Last spring, Bubic didn’t break camp with the Royals, and when he did join them, it was in the bullpen as a long-inning reliever. He moved in between the rotation and bullpen throughout the season, but he established himself as a starter for most of the second half. In the final month of the season, Bubic made six appearances (five starts) and posted a 2.20 ERA in 32 2/3 innings.

“I think I finally realized my strengths, and I’m going to pitch to my strengths,” Bubic said. “I started to understand, ‘OK, I’m having success doing this, I’m going to keep doing this until I see an adjustment from the hitters' standpoint.’ Then you adjust back, and maybe that’s when the slider comes in handy.”

As Bubic assessed the way hitters game-planned against him last year, he realized there was a big part of the plate missing with his current arsenal.

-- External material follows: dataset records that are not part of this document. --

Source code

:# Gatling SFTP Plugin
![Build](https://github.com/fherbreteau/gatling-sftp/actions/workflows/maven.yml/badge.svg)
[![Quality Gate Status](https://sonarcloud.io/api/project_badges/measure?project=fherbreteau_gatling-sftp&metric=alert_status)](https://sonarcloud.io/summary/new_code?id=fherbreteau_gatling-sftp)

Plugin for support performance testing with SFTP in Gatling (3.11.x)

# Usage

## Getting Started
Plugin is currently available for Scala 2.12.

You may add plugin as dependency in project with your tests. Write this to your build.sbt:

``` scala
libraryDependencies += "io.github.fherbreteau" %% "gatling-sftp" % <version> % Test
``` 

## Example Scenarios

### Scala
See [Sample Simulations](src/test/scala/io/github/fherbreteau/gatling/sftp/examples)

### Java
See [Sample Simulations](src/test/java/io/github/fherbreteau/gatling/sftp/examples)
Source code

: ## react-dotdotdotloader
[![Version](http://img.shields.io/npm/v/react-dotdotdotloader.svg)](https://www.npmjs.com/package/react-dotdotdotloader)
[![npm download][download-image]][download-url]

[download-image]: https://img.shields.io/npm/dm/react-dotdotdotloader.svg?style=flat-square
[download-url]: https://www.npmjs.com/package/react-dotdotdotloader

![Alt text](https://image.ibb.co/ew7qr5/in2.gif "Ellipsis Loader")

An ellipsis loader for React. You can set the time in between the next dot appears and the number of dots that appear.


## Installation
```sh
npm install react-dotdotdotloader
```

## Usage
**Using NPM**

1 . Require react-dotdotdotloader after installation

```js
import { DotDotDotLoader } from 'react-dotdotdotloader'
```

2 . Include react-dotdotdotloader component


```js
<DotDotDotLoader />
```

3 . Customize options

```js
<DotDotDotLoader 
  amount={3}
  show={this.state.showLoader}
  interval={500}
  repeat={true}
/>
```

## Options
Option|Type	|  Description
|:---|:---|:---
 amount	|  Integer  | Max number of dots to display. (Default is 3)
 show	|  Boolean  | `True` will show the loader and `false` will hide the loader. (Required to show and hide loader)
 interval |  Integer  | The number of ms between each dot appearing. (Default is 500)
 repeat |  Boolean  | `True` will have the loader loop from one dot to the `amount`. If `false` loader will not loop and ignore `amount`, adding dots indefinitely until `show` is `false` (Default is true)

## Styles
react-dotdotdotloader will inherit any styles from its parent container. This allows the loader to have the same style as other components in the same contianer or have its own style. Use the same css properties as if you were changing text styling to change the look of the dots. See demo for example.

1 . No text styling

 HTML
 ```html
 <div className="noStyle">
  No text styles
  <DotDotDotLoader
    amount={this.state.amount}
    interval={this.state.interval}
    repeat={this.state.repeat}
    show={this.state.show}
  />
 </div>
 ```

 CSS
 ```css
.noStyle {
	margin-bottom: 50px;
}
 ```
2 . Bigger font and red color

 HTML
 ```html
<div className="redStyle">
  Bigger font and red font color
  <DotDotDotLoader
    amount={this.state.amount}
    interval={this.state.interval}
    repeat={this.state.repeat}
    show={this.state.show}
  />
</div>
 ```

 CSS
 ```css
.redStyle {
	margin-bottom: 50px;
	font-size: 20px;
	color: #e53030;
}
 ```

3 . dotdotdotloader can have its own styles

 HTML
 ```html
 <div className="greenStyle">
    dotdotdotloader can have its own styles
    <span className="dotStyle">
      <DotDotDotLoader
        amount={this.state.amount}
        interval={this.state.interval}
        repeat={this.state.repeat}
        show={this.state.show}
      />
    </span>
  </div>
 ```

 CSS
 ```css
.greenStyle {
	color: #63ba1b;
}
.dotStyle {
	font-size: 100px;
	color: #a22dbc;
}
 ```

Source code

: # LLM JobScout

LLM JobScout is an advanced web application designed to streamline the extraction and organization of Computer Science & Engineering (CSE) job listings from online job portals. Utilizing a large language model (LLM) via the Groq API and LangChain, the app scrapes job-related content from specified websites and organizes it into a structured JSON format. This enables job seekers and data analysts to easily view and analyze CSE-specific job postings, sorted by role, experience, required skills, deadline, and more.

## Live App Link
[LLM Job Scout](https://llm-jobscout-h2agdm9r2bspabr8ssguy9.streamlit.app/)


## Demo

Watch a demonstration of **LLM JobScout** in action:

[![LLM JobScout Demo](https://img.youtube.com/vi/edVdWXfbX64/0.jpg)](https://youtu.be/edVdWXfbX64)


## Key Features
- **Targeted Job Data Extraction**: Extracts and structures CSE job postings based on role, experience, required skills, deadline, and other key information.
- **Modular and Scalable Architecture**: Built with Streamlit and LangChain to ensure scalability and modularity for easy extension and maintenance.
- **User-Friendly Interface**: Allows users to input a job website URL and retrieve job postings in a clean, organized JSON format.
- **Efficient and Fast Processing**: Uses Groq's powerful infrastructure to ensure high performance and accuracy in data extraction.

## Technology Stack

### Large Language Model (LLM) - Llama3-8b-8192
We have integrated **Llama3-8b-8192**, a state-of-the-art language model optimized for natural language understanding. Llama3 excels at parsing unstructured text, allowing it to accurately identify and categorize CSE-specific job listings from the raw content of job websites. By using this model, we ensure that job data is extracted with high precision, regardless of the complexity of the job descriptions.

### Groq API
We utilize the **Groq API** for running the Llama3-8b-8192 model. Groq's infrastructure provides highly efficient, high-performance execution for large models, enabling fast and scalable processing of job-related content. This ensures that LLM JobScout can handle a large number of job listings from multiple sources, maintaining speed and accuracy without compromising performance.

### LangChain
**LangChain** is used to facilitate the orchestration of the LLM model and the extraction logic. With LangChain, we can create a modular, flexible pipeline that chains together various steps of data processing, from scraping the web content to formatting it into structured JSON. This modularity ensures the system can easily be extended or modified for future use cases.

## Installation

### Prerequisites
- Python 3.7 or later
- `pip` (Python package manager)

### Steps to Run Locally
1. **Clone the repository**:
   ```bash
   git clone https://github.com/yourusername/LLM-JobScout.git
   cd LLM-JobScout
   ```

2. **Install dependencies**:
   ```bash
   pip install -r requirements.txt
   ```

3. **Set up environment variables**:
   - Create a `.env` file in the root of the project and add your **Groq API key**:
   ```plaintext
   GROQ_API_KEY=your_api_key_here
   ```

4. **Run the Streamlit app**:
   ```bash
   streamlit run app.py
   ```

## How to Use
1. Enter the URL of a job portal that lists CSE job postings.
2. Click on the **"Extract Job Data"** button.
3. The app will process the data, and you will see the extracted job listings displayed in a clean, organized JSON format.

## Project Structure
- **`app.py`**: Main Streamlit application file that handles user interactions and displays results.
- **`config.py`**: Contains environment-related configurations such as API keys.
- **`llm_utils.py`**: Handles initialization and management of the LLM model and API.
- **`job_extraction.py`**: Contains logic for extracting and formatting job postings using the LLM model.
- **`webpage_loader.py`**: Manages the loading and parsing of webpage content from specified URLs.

His fastball is at its best at the top of the zone and his changeup arm side. His curveball covers the bottom part of the zone.

And glove side? Bubic has been working on establishing his fastball inside against righties, but he still wanted to have a pitch that attacks that part of the plate. Enter the slider, which has a bit of a gyro look to it -- meaning little spin -- and can cut at times.

“I’m not really concerned about the spin itself,” Bubic said. “I’m concerned about the axis it’s taking. As long as there’s a little bit of glove-side action to it, then I’m good with it.

“To have something that can cover all four quadrants -- the hitter has to think about one more thing.”

As Bubic enters his third season in the Majors, any doubt he can place on hitters, any wrinkle they might not be looking for when facing him is an advantage. And Bubic is one pitcher who could appear in any role, especially early in the season. He’s building up as a starter, but he could appear in long relief or in shorter stints depending on what the Royals need.

“If he can have a little bit of movement that gets them cheating, that’s just going to make anything sinking or changing away that much more effective,” manager Mike Matheny said. “It just gives him more weapons.”